Task brief: Once the line containing "its bus and" has been written out, stop; until then, restate each line of the entries below word for word from the first.

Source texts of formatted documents
◇ ◇ ◇ ◇ ◇

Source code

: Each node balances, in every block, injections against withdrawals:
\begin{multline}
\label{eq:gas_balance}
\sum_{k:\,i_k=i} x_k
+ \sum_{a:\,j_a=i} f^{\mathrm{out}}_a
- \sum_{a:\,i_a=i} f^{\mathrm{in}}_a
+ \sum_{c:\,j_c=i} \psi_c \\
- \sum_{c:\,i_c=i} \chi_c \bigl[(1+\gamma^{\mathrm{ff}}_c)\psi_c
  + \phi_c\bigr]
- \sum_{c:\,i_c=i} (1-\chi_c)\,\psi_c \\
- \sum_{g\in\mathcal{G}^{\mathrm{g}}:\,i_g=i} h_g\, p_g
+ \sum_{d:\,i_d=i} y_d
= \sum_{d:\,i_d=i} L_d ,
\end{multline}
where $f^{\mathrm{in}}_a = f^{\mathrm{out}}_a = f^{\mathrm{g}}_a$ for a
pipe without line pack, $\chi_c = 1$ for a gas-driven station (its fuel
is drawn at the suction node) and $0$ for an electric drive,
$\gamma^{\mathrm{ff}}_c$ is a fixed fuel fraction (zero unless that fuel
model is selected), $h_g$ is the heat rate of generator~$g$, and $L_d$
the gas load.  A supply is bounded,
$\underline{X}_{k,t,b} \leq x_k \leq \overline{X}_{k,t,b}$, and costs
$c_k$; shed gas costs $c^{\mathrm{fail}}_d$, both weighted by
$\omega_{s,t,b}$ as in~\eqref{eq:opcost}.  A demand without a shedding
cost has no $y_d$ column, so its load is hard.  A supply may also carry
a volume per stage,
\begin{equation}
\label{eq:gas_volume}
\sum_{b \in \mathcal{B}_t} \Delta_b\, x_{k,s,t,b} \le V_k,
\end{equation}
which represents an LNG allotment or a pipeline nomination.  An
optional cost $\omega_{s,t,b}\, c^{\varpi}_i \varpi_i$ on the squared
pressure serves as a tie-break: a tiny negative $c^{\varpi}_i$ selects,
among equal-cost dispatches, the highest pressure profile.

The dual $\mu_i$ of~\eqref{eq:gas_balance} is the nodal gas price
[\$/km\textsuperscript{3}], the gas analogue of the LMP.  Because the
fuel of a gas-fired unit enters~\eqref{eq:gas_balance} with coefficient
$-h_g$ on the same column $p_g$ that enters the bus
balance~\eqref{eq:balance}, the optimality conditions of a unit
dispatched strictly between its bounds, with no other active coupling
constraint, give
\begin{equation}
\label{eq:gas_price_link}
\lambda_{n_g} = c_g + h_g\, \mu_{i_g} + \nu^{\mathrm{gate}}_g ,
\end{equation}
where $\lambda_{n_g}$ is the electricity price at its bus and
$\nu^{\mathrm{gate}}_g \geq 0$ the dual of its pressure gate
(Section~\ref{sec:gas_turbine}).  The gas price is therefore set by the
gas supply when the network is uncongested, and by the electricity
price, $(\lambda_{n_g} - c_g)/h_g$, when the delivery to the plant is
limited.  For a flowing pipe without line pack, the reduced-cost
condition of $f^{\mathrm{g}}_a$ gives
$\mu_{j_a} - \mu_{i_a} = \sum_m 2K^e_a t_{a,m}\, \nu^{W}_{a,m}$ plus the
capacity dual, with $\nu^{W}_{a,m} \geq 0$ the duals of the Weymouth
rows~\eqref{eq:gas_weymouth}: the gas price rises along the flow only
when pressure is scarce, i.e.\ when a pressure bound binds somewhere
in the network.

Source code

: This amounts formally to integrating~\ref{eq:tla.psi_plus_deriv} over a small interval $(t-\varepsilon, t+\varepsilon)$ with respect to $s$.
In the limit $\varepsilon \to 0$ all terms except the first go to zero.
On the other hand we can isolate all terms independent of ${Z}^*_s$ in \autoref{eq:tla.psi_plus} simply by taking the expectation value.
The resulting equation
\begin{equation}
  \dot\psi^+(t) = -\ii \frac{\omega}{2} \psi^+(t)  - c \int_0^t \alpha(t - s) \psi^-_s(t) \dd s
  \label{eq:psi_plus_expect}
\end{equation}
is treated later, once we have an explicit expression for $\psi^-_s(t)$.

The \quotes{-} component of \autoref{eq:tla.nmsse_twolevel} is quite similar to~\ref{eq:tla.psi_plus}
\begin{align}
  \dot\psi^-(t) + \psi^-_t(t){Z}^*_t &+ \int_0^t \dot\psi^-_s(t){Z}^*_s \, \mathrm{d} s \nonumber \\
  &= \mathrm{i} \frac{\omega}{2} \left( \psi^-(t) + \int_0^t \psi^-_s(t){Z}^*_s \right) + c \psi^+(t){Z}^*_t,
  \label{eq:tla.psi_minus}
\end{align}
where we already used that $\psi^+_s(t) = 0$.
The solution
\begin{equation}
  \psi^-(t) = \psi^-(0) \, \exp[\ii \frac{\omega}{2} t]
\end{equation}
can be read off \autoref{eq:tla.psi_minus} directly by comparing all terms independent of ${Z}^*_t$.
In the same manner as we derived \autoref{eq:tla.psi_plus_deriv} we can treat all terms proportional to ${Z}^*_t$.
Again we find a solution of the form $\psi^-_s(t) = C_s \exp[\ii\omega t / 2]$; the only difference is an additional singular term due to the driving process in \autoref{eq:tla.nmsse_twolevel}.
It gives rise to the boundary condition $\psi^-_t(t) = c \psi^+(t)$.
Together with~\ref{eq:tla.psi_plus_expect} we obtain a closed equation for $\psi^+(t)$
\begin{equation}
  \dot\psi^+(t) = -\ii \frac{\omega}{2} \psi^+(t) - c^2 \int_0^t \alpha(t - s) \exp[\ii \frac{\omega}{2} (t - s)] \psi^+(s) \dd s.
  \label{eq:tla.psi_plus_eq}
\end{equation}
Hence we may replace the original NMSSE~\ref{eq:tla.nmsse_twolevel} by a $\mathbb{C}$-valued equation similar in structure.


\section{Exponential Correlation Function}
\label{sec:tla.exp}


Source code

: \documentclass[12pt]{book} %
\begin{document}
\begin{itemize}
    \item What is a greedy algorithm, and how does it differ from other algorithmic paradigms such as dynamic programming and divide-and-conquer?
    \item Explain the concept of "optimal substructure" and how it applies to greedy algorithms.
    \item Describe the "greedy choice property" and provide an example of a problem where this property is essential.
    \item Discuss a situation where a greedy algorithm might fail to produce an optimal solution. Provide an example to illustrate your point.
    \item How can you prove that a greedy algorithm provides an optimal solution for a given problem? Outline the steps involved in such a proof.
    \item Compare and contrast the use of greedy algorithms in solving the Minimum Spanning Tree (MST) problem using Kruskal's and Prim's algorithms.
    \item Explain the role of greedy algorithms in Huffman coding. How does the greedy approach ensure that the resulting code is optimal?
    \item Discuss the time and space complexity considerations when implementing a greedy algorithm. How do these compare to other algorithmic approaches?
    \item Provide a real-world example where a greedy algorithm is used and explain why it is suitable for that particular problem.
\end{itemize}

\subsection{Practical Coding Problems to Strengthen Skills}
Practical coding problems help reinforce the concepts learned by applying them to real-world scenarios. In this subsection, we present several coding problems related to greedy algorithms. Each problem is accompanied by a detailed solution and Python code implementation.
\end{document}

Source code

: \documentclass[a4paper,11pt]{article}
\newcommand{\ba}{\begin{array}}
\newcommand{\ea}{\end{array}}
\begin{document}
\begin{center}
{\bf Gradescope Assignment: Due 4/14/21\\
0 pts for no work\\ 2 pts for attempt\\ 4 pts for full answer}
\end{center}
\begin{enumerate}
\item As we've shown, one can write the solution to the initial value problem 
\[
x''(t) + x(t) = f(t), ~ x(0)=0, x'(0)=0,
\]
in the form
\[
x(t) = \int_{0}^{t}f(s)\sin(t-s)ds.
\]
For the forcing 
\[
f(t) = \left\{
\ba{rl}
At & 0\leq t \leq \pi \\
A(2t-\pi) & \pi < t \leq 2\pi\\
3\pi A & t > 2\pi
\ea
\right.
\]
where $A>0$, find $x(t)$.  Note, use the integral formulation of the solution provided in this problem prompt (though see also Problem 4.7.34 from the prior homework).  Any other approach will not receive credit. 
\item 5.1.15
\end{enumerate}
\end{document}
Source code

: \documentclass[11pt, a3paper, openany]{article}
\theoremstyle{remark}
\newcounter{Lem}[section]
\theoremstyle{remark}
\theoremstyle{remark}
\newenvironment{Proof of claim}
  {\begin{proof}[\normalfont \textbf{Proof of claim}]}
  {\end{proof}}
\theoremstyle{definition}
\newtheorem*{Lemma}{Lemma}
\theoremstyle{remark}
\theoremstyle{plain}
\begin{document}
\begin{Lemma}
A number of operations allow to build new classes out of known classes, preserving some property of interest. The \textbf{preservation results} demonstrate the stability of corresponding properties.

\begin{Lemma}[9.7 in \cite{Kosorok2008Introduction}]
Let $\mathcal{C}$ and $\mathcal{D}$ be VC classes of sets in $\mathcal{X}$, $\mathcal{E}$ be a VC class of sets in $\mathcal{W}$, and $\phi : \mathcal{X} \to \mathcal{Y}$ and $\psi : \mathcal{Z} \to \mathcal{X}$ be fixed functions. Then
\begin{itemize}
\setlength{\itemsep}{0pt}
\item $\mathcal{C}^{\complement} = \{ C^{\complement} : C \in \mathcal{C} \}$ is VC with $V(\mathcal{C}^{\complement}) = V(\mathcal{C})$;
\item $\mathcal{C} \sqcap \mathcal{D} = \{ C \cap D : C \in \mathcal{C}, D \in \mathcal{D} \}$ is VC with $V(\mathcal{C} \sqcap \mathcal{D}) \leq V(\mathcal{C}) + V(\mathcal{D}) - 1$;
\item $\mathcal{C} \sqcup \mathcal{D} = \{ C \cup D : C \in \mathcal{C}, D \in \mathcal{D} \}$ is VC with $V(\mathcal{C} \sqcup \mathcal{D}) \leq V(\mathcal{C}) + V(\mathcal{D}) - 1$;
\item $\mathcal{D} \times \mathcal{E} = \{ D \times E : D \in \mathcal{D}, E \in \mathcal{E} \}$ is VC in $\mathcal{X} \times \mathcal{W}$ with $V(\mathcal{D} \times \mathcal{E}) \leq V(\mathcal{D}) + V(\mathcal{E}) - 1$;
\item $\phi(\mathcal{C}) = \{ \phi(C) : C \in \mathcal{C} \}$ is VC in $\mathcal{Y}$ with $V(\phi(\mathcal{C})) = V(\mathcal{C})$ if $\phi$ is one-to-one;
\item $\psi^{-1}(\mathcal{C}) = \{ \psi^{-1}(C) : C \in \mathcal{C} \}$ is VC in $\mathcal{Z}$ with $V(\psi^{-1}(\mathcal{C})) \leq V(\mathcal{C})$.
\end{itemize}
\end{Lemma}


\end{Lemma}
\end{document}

◇ ◇ ◇ ◇ ◇

Output of the exercise:
Source code

: Each node balances, in every block, injections against withdrawals:
\begin{multline}
\label{eq:gas_balance}
\sum_{k:\,i_k=i} x_k
+ \sum_{a:\,j_a=i} f^{\mathrm{out}}_a
- \sum_{a:\,i_a=i} f^{\mathrm{in}}_a
+ \sum_{c:\,j_c=i} \psi_c \\
- \sum_{c:\,i_c=i} \chi_c \bigl[(1+\gamma^{\mathrm{ff}}_c)\psi_c
  + \phi_c\bigr]
- \sum_{c:\,i_c=i} (1-\chi_c)\,\psi_c \\
- \sum_{g\in\mathcal{G}^{\mathrm{g}}:\,i_g=i} h_g\, p_g
+ \sum_{d:\,i_d=i} y_d
= \sum_{d:\,i_d=i} L_d ,
\end{multline}
where $f^{\mathrm{in}}_a = f^{\mathrm{out}}_a = f^{\mathrm{g}}_a$ for a
pipe without line pack, $\chi_c = 1$ for a gas-driven station (its fuel
is drawn at the suction node) and $0$ for an electric drive,
$\gamma^{\mathrm{ff}}_c$ is a fixed fuel fraction (zero unless that fuel
model is selected), $h_g$ is the heat rate of generator~$g$, and $L_d$
the gas load.  A supply is bounded,
$\underline{X}_{k,t,b} \leq x_k \leq \overline{X}_{k,t,b}$, and costs
$c_k$; shed gas costs $c^{\mathrm{fail}}_d$, both weighted by
$\omega_{s,t,b}$ as in~\eqref{eq:opcost}.  A demand without a shedding
cost has no $y_d$ column, so its load is hard.  A supply may also carry
a volume per stage,
\begin{equation}
\label{eq:gas_volume}
\sum_{b \in \mathcal{B}_t} \Delta_b\, x_{k,s,t,b} \le V_k,
\end{equation}
which represents an LNG allotment or a pipeline nomination.  An
optional cost $\omega_{s,t,b}\, c^{\varpi}_i \varpi_i$ on the squared
pressure serves as a tie-break: a tiny negative $c^{\varpi}_i$ selects,
among equal-cost dispatches, the highest pressure profile.

The dual $\mu_i$ of~\eqref{eq:gas_balance} is the nodal gas price
[\$/km\textsuperscript{3}], the gas analogue of the LMP.  Because the
fuel of a gas-fired unit enters~\eqref{eq:gas_balance} with coefficient
$-h_g$ on the same column $p_g$ that enters the bus
balance~\eqref{eq:balance}, the optimality conditions of a unit
dispatched strictly between its bounds, with no other active coupling
constraint, give
\begin{equation}
\label{eq:gas_price_link}
\lambda_{n_g} = c_g + h_g\, \mu_{i_g} + \nu^{\mathrm{gate}}_g ,
\end{equation}
where $\lambda_{n_g}$ is the electricity price at its bus and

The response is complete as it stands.